# email worm-viagra ad



## cherisplace (May 6, 2010)

I have a number of PC users asking me about this email worm that emails everyone in your address book with a viagra ad. It's caused some rather humorous situations but it's rather embarrassing, too. So I've been trying to help them but searching all of the virus/worm databases online for this the only reference I can find is a complaint to Microsoft who seemed to be acknowledging it but had no solution. Do you guys know anything about this? HELP!


----------



## Mumbodog (Oct 3, 2007)

Run good Anti Virus software on your PC, and do not open emails unless you know they are legitimate, delete all others permanently.

.


----------



## cherisplace (May 6, 2010)

Thanks mumbodog! I really appreciate your help but the thing is I know that stuff.  What I'm trying to find out is if any of the anti-virus programs are effective against this worm since it doesn't seem to be in any of their knowledge databases. Anybody have a clue about that?


----------



## Mumbodog (Oct 3, 2007)

AV data bases can 2-3 weeks behind the latest infections, that is just the way it is for all AV softwares.
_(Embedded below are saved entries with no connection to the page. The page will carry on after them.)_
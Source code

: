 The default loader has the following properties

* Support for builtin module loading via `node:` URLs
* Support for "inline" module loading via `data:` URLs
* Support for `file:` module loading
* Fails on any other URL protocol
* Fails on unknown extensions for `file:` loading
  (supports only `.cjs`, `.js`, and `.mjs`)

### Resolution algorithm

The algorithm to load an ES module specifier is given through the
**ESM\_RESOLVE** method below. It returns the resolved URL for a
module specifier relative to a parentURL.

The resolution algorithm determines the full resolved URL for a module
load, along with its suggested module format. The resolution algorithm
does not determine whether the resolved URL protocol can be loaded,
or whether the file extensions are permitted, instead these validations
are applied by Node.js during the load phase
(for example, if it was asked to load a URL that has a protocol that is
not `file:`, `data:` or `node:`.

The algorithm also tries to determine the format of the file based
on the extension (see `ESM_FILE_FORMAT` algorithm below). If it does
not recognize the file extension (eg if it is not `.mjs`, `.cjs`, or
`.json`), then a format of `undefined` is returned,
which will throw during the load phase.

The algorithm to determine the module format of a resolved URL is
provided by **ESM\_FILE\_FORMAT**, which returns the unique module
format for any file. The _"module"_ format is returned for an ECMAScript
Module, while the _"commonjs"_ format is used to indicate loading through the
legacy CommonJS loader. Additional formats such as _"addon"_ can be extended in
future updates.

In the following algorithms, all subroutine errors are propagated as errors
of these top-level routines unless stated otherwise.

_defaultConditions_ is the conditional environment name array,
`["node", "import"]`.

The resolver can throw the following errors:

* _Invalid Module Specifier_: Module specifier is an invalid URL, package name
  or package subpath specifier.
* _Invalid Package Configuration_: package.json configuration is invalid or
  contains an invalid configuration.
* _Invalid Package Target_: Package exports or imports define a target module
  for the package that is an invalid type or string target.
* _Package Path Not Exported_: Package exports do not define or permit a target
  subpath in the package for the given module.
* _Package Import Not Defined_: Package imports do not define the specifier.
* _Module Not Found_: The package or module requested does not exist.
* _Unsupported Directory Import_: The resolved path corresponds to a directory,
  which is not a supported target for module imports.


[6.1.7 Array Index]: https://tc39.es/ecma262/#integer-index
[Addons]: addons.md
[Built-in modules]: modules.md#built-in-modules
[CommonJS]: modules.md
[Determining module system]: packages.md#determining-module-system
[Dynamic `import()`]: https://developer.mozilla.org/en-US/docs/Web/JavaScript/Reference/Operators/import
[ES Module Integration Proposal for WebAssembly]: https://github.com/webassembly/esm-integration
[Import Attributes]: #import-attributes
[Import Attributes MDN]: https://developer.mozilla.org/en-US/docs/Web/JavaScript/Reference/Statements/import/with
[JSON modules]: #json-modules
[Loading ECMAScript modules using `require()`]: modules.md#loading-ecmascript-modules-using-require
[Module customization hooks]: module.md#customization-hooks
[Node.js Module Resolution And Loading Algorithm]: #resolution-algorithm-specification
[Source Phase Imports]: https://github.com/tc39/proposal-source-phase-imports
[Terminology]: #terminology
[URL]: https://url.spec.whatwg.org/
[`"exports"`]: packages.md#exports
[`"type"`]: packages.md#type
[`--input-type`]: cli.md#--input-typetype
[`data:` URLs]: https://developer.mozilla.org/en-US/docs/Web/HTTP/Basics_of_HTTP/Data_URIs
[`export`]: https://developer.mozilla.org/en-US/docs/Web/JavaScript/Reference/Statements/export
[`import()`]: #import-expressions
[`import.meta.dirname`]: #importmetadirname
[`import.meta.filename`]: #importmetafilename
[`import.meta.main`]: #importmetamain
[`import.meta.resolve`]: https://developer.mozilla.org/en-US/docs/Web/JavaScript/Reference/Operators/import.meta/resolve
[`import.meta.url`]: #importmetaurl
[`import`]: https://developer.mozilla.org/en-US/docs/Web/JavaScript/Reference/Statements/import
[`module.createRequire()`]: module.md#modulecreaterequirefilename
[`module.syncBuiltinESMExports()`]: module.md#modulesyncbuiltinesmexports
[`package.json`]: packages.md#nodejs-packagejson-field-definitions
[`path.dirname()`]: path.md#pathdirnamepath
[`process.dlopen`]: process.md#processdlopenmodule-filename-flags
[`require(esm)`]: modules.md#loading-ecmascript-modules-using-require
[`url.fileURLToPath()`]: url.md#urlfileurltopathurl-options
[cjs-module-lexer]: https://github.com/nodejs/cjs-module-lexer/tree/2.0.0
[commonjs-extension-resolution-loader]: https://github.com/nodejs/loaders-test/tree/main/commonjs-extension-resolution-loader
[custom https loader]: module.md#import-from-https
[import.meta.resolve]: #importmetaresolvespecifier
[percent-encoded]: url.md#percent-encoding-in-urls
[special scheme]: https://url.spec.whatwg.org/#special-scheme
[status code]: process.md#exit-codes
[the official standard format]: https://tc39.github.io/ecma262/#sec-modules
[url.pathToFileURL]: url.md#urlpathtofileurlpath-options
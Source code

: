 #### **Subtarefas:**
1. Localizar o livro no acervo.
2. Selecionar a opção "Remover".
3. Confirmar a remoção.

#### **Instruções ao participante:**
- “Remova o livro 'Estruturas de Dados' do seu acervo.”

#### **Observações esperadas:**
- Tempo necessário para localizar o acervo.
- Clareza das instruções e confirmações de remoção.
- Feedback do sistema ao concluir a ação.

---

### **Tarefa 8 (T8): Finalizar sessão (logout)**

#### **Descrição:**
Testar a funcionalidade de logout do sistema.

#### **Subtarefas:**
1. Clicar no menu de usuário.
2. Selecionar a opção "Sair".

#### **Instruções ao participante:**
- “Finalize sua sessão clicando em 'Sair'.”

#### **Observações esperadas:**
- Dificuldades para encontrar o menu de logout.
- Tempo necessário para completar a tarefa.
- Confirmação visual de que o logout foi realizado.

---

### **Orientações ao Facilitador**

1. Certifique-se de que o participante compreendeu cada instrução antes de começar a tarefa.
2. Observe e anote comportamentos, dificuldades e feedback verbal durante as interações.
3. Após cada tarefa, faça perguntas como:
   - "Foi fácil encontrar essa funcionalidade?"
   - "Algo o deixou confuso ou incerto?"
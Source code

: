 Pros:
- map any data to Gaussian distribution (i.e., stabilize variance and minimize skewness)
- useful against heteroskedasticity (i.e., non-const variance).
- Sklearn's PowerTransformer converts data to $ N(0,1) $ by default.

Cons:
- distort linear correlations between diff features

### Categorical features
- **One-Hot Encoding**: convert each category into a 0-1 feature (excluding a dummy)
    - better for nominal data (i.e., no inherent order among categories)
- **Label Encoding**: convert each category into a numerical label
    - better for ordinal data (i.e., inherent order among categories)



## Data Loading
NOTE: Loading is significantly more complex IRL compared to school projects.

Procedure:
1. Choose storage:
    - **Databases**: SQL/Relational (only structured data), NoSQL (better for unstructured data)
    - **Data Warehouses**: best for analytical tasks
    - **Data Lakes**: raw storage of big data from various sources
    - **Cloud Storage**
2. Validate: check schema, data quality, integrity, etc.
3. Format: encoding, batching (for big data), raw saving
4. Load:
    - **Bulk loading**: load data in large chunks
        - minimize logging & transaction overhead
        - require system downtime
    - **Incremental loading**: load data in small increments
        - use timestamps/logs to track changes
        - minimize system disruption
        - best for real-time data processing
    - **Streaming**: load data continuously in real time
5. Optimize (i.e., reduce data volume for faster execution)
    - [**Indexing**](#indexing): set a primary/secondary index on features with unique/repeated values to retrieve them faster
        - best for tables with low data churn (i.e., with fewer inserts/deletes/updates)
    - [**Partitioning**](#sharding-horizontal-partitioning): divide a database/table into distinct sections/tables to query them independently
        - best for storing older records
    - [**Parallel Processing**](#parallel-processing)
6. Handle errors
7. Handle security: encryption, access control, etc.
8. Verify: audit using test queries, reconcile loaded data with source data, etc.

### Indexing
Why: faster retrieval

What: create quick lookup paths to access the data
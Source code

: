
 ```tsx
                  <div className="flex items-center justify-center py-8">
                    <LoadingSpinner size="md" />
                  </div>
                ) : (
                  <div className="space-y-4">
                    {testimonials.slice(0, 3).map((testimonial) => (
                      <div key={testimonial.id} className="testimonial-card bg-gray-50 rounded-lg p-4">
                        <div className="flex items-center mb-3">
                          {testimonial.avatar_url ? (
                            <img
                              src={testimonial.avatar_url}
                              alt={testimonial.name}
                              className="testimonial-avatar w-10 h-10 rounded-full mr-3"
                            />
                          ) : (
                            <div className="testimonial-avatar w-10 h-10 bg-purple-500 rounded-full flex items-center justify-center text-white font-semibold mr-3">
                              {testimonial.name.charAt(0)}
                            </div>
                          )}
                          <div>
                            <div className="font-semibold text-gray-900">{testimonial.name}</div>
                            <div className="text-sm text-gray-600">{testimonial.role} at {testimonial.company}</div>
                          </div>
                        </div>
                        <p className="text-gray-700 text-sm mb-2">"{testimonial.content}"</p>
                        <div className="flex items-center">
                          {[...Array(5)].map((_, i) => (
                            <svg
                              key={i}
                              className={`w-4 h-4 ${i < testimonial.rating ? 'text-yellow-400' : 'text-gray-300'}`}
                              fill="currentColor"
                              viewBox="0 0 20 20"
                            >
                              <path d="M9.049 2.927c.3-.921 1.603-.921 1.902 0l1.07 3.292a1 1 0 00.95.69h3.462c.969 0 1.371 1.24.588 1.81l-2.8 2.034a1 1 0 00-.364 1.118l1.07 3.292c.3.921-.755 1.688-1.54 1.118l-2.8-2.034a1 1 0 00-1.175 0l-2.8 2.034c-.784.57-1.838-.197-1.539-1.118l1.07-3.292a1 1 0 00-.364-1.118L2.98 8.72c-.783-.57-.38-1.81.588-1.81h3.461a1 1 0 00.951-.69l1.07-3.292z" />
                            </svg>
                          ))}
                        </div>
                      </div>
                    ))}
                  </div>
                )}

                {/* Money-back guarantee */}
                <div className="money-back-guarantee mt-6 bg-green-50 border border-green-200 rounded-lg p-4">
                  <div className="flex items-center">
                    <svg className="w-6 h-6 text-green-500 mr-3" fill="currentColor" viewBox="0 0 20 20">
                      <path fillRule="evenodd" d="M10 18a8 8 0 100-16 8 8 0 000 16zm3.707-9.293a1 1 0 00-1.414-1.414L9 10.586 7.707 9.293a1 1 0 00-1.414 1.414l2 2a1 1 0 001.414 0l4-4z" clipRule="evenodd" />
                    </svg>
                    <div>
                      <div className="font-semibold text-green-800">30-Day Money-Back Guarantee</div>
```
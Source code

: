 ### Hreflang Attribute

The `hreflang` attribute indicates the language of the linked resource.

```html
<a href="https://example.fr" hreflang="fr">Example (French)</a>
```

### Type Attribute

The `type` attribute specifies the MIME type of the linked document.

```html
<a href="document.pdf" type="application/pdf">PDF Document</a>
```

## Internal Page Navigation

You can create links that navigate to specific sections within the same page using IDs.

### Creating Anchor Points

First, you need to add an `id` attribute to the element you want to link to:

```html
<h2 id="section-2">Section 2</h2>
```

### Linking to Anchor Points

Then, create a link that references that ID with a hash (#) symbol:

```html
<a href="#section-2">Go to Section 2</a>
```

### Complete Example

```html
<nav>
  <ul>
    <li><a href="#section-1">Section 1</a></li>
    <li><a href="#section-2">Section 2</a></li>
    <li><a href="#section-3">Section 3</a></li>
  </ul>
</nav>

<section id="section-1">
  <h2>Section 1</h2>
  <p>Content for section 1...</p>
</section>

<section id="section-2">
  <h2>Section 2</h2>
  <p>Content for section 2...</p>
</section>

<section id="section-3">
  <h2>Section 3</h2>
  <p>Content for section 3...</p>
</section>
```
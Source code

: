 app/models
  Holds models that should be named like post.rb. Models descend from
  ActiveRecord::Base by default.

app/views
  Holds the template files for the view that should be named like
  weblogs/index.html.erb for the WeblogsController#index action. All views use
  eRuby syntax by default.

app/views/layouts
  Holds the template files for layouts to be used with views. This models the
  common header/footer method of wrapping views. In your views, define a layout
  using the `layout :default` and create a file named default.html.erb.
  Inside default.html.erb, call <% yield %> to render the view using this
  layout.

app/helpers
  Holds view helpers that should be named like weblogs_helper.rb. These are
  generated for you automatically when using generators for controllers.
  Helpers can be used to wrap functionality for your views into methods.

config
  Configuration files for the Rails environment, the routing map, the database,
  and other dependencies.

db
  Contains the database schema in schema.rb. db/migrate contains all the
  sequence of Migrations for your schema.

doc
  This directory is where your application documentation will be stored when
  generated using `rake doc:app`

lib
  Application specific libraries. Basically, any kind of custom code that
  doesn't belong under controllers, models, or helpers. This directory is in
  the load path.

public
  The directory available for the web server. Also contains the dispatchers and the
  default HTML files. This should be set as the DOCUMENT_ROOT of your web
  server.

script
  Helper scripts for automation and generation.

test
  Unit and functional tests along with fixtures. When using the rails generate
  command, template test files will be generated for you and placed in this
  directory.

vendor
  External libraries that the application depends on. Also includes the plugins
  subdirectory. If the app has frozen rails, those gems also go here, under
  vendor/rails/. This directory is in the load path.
The only thing you can do to prevent from getting the newest infections as they come out is to not open emails that are suspect, delete them permanently, this is the only defense.

.


----------



## cherisplace (May 6, 2010)

Thanks Mumbodog! Just for the record, this was reported to Microsoft and their no-answer answer had been out there for ten months. Do you think it's safe to assume Norton, McAfee, AVG and all other AV programs have an update for it and can remove it?

I no longer even use Outlook Express, even though I love the functionality of it, because it was such a target for email worms. I never had one but didn't want to either. LOL


----------



## Mumbodog (Oct 3, 2007)

Some malware once it is installed is difficult to remove, most Av software is better at preventing it from installing than it is removing after it installs.

Just depends on how nasty it is, what it takes to remove it.

Any email client can serve up malware, it is the user that clicks on infected email that really matters.

.

.


----------